Author Topic: Generalizing programming language patterns in CodeBlocks  (Read 72841 times)

Offline stahta01

  • Lives here!
  • ****
  • Posts: 7594
    • My Best Post
Re: Generalizing programming language patterns in CodeBlocks
« Reply #30 on: November 10, 2013, 04:35:12 pm »
Nobody seems to be backing me up on this idea yet. Is there no good reason to be able to program in your own language? There is a reason that we have many languages on our globe, right? It creates boundaries between different cultures. Should we not reflect that in the business of C++ as well, or am I the only one thinking like that? Maybe, just maybe... just maybe, it would be better if I just go and do harakiri on myself, then I dont need to bother.  :P

The main problem is you NEVER really defined what you meant by language!
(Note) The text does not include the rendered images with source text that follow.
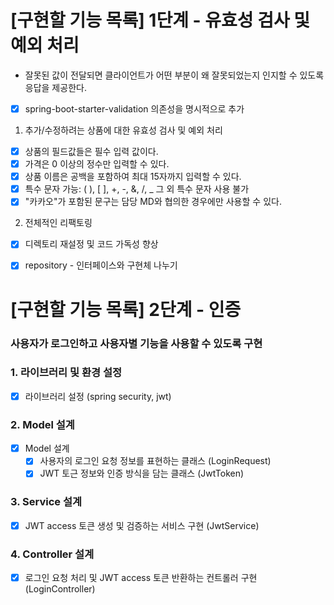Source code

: # [구현할 기능 목록] 1단계 - 유효성 검사 및 예외 처리
- 잘못된 값이 전달되면 클라이언트가 어떤 부분이 왜 잘못되었는지 인지할 수 있도록 응답을 제공한다.

- [x] spring-boot-starter-validation 의존성을 명시적으로 추가
1. 추가/수정하려는 상품에 대한 유효성 검사 및 예외 처리
- [x] 상품의 필드값들은 필수 입력 값이다.
- [x] 가격은 0 이상의 정수만 입력할 수 있다.
- [x] 상품 이름은 공백을 포함하여 최대 15자까지 입력할 수 있다.
- [x] 특수 문자 가능: ( ), [ ], +, -, &, /, _ 그 외 특수 문자 사용 불가
- [x] "카카오"가 포함된 문구는 담당 MD와 협의한 경우에만 사용할 수 있다.
2. 전체적인 리팩토링
- [x] 디렉토리 재설정 및 코드 가독성 향상
- [x] repository - 인터페이스와 구현체 나누기


# [구현할 기능 목록] 2단계 - 인증
### 사용자가 로그인하고 사용자별 기능을 사용할 수 있도록 구현
### 1. 라이브러리 및 환경 설정 
- [x] 라이브러리 설정 (spring security, jwt)

### 2. Model 설계 
- [x] Model 설계 
  - [x] 사용자의 로그인 요청 정보를 표현하는 클래스 (LoginRequest)
  - [x] JWT 토근 정보와 인증 방식을 담는 클래스 (JwtToken)
### 3. Service 설계 
- [x] JWT access 토큰 생성 및 검증하는 서비스 구현 (JwtService)
### 4. Controller 설계
- [x] 로그인 요청 처리 및 JWT access 토큰 반환하는 컨트롤러 구현 (LoginController)
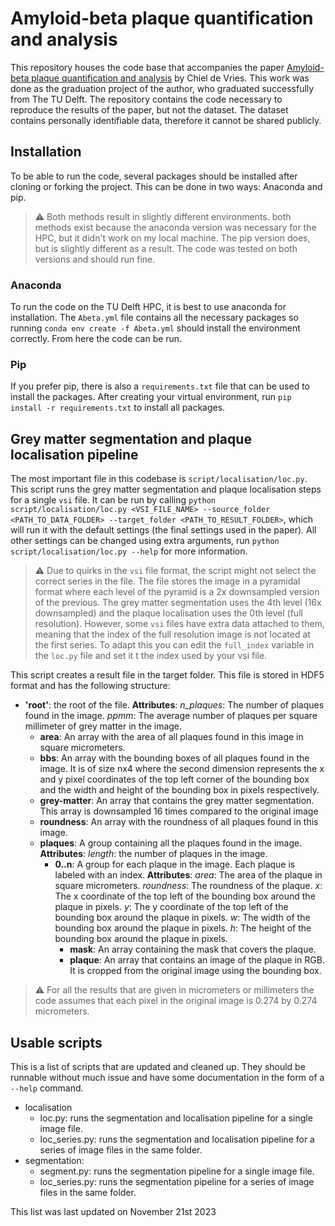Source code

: # Amyloid-beta plaque quantification and analysis
This repository houses the code base that accompanies the paper [Amyloid-beta plaque quantification and analysis](https://repository.tudelft.nl/islandora/object/uuid:7b67aaa9-41a5-4bc3-b987-68f34ed145d9?collection=education) by Chiel de Vries. This work was done as the graduation project of the author, who graduated successfully from The TU Delft. The repository contains the code necessary to reproduce the results of the paper, but not the dataset. The dataset contains personally identifiable data, therefore it cannot be shared publicly. 

## Installation
To be able to run the code, several packages should be installed after cloning or forking the project. This can be done in two ways: Anaconda and pip.
> :warning: Both methods result in slightly different environments. both methods exist because the anaconda version was necessary for the HPC, but it didn't work on my local machine. The pip version does, but is slightly different as a result. The code was tested on both versions and should run fine.

### Anaconda 
To run the code on the TU Delft HPC, it is best to use anaconda for installation. The `Abeta.yml` file contains all the necessary packages so running `conda env create -f Abeta.yml` should install the environment correctly. From here the code can be run.

### Pip
If you prefer pip, there is also a `requirements.txt` file that can be used to install the packages. After creating your virtual environment, run `pip install -r requirements.txt` to install all packages. 

## Grey matter segmentation and plaque localisation pipeline
The most important file in this codebase is `script/localisation/loc.py`. This script runs the grey matter segmentation and plaque localisation steps for a single `vsi` file. It can be run by calling `python script/localisation/loc.py <VSI_FILE_NAME> --source_folder <PATH_TO_DATA_FOLDER> --target_folder <PATH_TO_RESULT_FOLDER>`, which will run it with the default settings (the final settings used in the paper). All other settings can be changed using extra arguments, run `python script/localisation/loc.py --help` for more information. 

> :warning: Due to quirks in the `vsi` file format, the script might not select the correct series in the file. The file stores the image in a pyramidal format where each level of the pyramid is a 2x downsampled version of the previous. The grey matter segmentation uses the 4th level (16x downsampled) and the plaque localisation uses the 0th level (full resolution). However, some `vsi` files have extra data attached to them, meaning that the index of the full resolution image is not located at the first series. To adapt this you can edit the `full_index` variable in the `loc.py` file and set it t the index used by your vsi file.  

This script creates a result file in the target folder. This file is stored in HDF5 format and has the following structure:
- __'root'__: the root of the file. __Attributes__: _n_plaques_: The number of plaques found in the image. _ppmm_: The average number of plaques per square millimeter of grey matter in the image.  
  - __area__: An array with the area of all plaques found in this image in square micrometers.
  - __bbs__: An array with the bounding boxes of all plaques found in the image. It is of size nx4 where the second dimension represents the x and y pixel coordinates of the top left corner of the bounding box and the width and height of the bounding box in pixels respectively.
  - __grey-matter__: An array that contains the grey matter segmentation. This array is downsampled 16 times compared to the original image
  - __roundness__: An array with the roundness of all plaques found in this image.
  - __plaques__: A group containing all the plaques found in the image. __Attributes__: _length_: the number of plaques in the image.
    - __0..n__: A group for each plaque in the image. Each plaque is labeled with an index. __Attributes__: _area_: The area of the plaque in square micrometers. _roundness_: The roundness of the plaque. _x_: The x coordinate of the top left of the bounding box around the plaque in pixels. _y_: The y coordinate of the top left of the bounding box around the plaque in pixels. _w_: The width of the bounding box around the plaque in pixels. _h_: The height of the bounding box around the plaque in pixels.
      - __mask__: An array containing the mask that covers the plaque.
      - __plaque__: An array that contains an image of the plaque in RGB. It is cropped from the original image using the bounding box. 

> :warning: For all the results that are given in micrometers or millimeters the code assumes that each pixel in the original image is 0.274 by 0.274 micrometers.

## Usable scripts
This is a list of scripts that are updated and cleaned up. They should be runnable without much issue and have some documentation in the form of a `--help` command. 
- localisation
  - loc.py: runs the segmentation and localisation pipeline for a single image file.
  - loc_series.py: runs the segmentation and localisation pipeline for a series of image files in the same folder.
- segmentation:
  - segment.py: runs the segmentation pipeline for a single image file.
  - loc_series.py: runs the segmentation pipeline for a series of image files in the same folder.

This list was last updated on November 21st 2023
I can see the word Language to mean  "Programming Language" (C,C++,D, Pascal) or "Native Language" (English, French, or Spanish).

Tim S.
« Last Edit: November 10, 2013, 04:38:54 pm by stahta01 »
C Programmer working to learn more about C++ and Git.
On Windows 7 64 bit and Windows 10 64 bit.
--
When in doubt, read the CB WiKi FAQ. http://wiki.codeblocks.org

Offline Alpha

  • Developer
  • Lives here!
  • *****
  • Posts: 1513
Re: Generalizing programming language patterns in CodeBlocks
« Reply #31 on: November 10, 2013, 04:48:26 pm »
Nobody seems to be backing me up on this idea yet. Is there no good reason to be able to program in your own language?
I think it is that most of us reading this thread (or at least myself) do not understand what exactly your idea is trying to achieve.  (Also, posting binary-only files as an idea for an open source project is... unusual.)

If by language you mean "native language", the general consensus here is that if one localizes one's source/build process to anything other than English, one will achieve nothing but a headache when trying to search documentation/error messages.

Offline beqroson

  • Multiple posting newcomer
  • *
  • Posts: 63
Re: Generalizing programming language patterns in CodeBlocks
« Reply #32 on: November 10, 2013, 04:50:19 pm »
Instead of pseudo code, perhaps I can describe usage patterns that I personally would like to see.
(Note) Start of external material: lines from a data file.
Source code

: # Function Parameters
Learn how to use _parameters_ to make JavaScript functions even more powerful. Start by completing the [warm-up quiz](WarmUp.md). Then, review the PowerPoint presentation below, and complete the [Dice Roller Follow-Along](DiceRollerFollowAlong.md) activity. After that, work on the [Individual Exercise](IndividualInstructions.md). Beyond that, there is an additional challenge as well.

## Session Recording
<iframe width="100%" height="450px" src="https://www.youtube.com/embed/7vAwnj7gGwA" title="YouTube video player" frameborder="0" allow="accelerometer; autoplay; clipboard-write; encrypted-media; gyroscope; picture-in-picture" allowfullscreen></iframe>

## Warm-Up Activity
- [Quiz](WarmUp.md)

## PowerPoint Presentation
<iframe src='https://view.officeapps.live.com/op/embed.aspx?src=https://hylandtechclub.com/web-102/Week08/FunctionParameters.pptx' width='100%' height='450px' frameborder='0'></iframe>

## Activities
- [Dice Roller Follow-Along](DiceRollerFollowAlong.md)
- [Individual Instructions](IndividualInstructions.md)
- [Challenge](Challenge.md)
Open a source code project downloaded from the net:
1. Open the project.
2. Select menu->languages->Italian, which immediately translates the source into the Italian language.

Sounds like a mixed C Processor and Poedit combined with Comment Translator.  


Compile the source project:
1. Press menu->Build, the Italian code is "JIT"-translated into code known by the current compiler, such as GCC.

Sounds like a C Processor.


Release a source header set:
1. Press menu->Export, the code is stripped off the Italian language and is left with only the compiler known language, such as C++.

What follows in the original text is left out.